[NEUZA MACHADO]


“Um personagem, todo mundo sabe o que a palavra significa. Não é um ele qualquer, anônimo e translúcido, simples sujeito da ação expressa pelo verbo. Um personagem deve ter um nome próprio, composto se possível: nome de família e prenome. Deve ter parentes, uma genealogia. Deve ter uma profissão. Se tiver bens, melhor ainda. Enfim, deve possuir um “caráter”, um passado que tenha modelado este e aquele. Seu caráter dita suas ações, faz com que reaja de uma determinada maneira a cada acontecimento. Seu caráter permite que o leitor o julgue, que goste dele ou o odeie. É graças a esse caráter que, um dia, ele legará seu nome a um tipo humano que aguardava, seria possível dizer, a consagração desse batismo”. (Alain Robbe-Grillet)

“Pois é necessário ao mesmo tempo que o personagem seja único e que se eleve à altura de uma categoria. Precisa de muita particularidade para se tornar insubstituível, e suficiente generalidade para se tornar universal. Variando um pouco, a fim de dar uma certa impressão de liberdade, seria possível escolher um herói que parece transgredir uma dessas regras: uma criança achada, um desocupado, um louco, um homem cujo caráter incerto apronta aqui e ali uma pequena surpresa... entretanto, não haverá exageros neste caminho: é o da perdição, aquele que conduz diretamente ao romance moderno”. (Alain Robbe-Grillet)

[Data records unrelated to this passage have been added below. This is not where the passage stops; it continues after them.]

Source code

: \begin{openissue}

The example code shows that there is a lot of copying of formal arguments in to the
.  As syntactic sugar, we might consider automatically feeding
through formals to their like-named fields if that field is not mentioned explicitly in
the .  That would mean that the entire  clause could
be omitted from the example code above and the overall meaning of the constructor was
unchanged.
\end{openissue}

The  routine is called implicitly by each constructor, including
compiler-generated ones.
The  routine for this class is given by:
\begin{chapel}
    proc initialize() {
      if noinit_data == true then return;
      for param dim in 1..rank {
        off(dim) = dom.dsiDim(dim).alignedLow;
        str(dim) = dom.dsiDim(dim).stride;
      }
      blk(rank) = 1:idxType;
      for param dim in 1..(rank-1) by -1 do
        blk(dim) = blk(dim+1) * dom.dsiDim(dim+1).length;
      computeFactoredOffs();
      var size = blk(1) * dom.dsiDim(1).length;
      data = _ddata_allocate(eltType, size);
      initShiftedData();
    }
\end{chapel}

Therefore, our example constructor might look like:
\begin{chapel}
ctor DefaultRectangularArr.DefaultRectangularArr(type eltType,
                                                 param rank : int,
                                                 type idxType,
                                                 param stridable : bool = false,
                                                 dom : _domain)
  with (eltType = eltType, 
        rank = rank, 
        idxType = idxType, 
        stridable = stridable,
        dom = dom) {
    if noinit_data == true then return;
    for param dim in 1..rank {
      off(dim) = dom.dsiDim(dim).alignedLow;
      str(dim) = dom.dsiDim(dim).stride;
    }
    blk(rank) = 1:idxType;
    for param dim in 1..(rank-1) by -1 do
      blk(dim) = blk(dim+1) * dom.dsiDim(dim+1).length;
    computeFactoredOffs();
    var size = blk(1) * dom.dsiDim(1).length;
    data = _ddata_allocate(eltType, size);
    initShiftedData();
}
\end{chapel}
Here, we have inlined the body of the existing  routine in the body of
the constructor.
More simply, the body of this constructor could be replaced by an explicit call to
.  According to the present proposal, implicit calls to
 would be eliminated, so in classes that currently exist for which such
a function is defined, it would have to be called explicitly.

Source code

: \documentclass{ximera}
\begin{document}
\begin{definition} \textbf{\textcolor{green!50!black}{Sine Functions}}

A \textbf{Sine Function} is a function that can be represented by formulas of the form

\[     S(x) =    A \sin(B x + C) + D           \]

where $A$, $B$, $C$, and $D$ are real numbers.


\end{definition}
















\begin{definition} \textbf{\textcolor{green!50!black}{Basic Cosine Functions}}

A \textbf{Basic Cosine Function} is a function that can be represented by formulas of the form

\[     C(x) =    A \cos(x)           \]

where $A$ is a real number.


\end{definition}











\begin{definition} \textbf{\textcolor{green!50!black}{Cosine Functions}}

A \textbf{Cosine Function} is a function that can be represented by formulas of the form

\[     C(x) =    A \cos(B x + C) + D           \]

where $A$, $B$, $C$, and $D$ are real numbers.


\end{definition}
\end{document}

“Pois que esta narrativa ─ paródia de romance histórico que define com boa precisão esta minha tardia confissão ─ vai-lhe revelar a vida tão surpreendente de Ribamar de Sousa, aquele adolescente que eu era, aparecido num inesperado dia de inverno da Amazônia dentro da chuva compacta de um ostinato extremamente percussivo em comandos de improvisação de uma partitura imaginária, ecológica, de acordes politonais (...)”. (O Amante das Amazonas)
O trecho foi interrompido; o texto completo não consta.